Avec les animaux, ce n’était pas toujours facile car ils exprimaient des comportements bien particuliers dans ces situations décalées ! Les poules, les canards se manipulent relativement bien. Ils s’accommodent rapidement au milieu. Une des premières photos que nous avons faites était celle de la poule sur le bar. Nous avions peur qu’elle s’échappe ou qu’elle provoque du désordre dans le café. En fait, elle est restée bien sage, peut être figée par la peur ou par les éclairages. Le jeune porc dans la douche était très stressé. Avec la vache, c’était plus facile car c’est une habituée des concours, elle est plutôt docile. Ingrid, la bergère de l’exploitation est venue nous aider pour mettre en place les moutons.
Pour les élèves, ce n’était pas facile non plus. Le temps de régler, de mettre au point, l’animal avait souvent quitté le champ. Mais le travail avec un boîtier réflex numérique permet de faire progresser rapidement les apprentissages en visualisant et en analysant in situ les images.
Que devient le travail réalisé ?
Pour valoriser le travail des élèves, on essaie de le diffuser, par le biais des cartes postales par exemple mais aussi en organisant des expositions. Le Bestiaire a été exposé au Salon de l’herbe, au lycée, à la bibliothèque municipale, à la préfecture des Vosges et prochainement à l’inspection académique. L’année précédente, nous avions exploité le thème du portrait. Les élèves avaient photographié des agricultrices et des agriculteurs dans leur environnement quotidien. Deux expositions ont ensuite été organisées auprès des Foyers ruraux dans le cadre d’une manifestation cinématographique et d’une autre sur la condition féminine.
Et cette année, sur quel projet travaille l’atelier ?

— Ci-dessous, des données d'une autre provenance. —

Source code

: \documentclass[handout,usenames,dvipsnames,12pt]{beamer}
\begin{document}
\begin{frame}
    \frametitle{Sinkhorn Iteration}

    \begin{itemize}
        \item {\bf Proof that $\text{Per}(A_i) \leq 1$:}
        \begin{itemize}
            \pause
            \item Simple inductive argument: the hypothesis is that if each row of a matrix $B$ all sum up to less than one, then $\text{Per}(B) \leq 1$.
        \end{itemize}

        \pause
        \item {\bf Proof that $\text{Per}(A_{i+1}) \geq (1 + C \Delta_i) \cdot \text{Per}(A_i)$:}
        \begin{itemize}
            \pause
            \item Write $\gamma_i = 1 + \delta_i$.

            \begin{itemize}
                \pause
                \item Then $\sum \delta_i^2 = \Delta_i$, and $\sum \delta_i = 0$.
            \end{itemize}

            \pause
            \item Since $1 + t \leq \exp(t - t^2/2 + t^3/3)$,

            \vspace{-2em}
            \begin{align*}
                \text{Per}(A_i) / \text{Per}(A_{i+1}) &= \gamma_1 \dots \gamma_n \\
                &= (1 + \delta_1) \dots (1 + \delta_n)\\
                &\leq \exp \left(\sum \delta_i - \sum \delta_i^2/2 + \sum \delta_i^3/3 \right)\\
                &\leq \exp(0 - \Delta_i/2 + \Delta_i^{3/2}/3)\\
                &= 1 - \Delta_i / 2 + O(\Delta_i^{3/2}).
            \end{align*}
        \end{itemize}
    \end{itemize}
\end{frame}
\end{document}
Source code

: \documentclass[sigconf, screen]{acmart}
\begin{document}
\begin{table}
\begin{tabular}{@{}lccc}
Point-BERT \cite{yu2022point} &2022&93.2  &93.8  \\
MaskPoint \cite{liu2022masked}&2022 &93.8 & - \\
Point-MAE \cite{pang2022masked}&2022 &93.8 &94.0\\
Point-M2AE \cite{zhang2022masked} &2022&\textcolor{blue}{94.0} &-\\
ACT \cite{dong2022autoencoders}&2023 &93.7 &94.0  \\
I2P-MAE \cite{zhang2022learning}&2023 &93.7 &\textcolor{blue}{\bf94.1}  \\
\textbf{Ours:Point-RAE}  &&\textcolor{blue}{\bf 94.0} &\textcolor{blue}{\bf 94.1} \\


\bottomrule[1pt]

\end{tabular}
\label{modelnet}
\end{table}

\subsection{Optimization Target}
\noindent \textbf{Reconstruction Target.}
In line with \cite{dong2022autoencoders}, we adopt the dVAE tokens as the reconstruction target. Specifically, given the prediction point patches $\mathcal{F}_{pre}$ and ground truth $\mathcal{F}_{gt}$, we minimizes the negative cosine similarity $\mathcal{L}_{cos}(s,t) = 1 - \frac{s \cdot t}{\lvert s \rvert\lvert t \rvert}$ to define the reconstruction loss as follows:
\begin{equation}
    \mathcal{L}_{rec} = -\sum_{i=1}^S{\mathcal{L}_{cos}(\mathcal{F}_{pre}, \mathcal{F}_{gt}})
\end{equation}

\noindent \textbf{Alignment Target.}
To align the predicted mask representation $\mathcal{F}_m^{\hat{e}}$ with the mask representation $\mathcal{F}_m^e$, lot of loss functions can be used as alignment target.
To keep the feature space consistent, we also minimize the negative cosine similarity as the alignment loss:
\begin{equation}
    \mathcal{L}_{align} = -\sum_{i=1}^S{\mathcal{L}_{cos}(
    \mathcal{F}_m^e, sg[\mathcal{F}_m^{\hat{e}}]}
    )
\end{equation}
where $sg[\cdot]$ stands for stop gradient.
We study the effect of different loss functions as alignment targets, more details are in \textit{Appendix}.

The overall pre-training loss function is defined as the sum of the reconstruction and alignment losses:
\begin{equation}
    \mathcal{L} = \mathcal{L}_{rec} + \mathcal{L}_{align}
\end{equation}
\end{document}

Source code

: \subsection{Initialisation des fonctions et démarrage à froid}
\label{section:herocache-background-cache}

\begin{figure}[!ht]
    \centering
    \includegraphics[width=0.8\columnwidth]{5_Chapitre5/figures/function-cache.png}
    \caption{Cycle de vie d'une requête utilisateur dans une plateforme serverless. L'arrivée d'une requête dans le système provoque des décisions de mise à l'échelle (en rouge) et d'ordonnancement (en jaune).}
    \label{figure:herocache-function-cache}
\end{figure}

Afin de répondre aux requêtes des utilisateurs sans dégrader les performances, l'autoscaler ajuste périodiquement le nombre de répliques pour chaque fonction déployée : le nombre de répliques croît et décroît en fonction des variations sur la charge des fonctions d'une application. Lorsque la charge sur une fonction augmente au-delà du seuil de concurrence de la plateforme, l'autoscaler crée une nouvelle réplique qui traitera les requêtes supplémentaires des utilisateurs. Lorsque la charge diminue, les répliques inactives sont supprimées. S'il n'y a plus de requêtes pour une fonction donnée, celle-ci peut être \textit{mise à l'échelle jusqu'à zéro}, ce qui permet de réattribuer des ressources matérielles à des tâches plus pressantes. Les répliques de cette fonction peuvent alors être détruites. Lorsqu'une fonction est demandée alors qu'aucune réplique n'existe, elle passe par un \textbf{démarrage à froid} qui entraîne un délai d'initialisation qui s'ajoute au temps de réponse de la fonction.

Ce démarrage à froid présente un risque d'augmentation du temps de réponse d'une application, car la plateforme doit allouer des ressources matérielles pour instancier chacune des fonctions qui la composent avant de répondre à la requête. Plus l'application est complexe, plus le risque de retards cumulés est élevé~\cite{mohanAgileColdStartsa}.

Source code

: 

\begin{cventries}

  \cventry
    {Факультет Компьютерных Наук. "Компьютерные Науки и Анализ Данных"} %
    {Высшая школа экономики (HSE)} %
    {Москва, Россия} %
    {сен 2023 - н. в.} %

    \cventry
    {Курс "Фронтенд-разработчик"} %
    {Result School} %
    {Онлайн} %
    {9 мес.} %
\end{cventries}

Le thème du chantier a été retenu au niveau régional par tous les enseignants d’éducation socio-culturelle. Chacun l’exploite à sa manière en utilisant l’approche artistique qui lui est propre. Dans certains établissements ce sera le théâtre, pour d’autres le land art , la vidéo… A Mirecourt, l’atelier photographique met en scène des personnages et du mobilier de chantier (balises, rubans, panneaux…) dans un traitement surréaliste et dans des espaces comme les nouveaux locaux en construction du lycée et les paysages de nature environnants. Une exposition verra le jour en mai à l’occasion d’une manifestation régionale qui réunira l’ensemble des lycées agricoles.
D’un point de vue pédagogique, qu’apporte ce type d’atelier ?
Les projets en photo sont intéressants car ils participent à une véritable éducation de l’œil. L’atelier cherche à développer auprès des élèves un véritable travail créatif, poétique, et à donner du sens aux images. Les élèves se frottent aussi à l’envers du décor. Ils doivent communiquer avec les différents partenaires, exploiter des situations inédites, s’adapter aux circonstances. La prise d’initiatives est réelle. Ce travail leur permet aussi de rencontrer un artiste, de le côtoyer, de le voir au travail.
A côté du projet, les élèves suivent un enseignement sur la photo avec des apports techniques, théoriques et culturels. Des visites d’expositions dans la région et des rencontres avec des artistes sont également organisées. S’agissant d’un enseignement optionnel, en fin d’année scolaire, une évaluation certificative est programmée et porte tout autant sur les connaissances techniques et culturelles que sur la présentation d’un travail personnel.
Je pense qu’il n’y a rien d’extraordinaire dans la pédagogie que je pratique. L’atelier est un moyen d’ouvrir ces jeunes, issus pour la plupart d’un milieu rural, à la culture.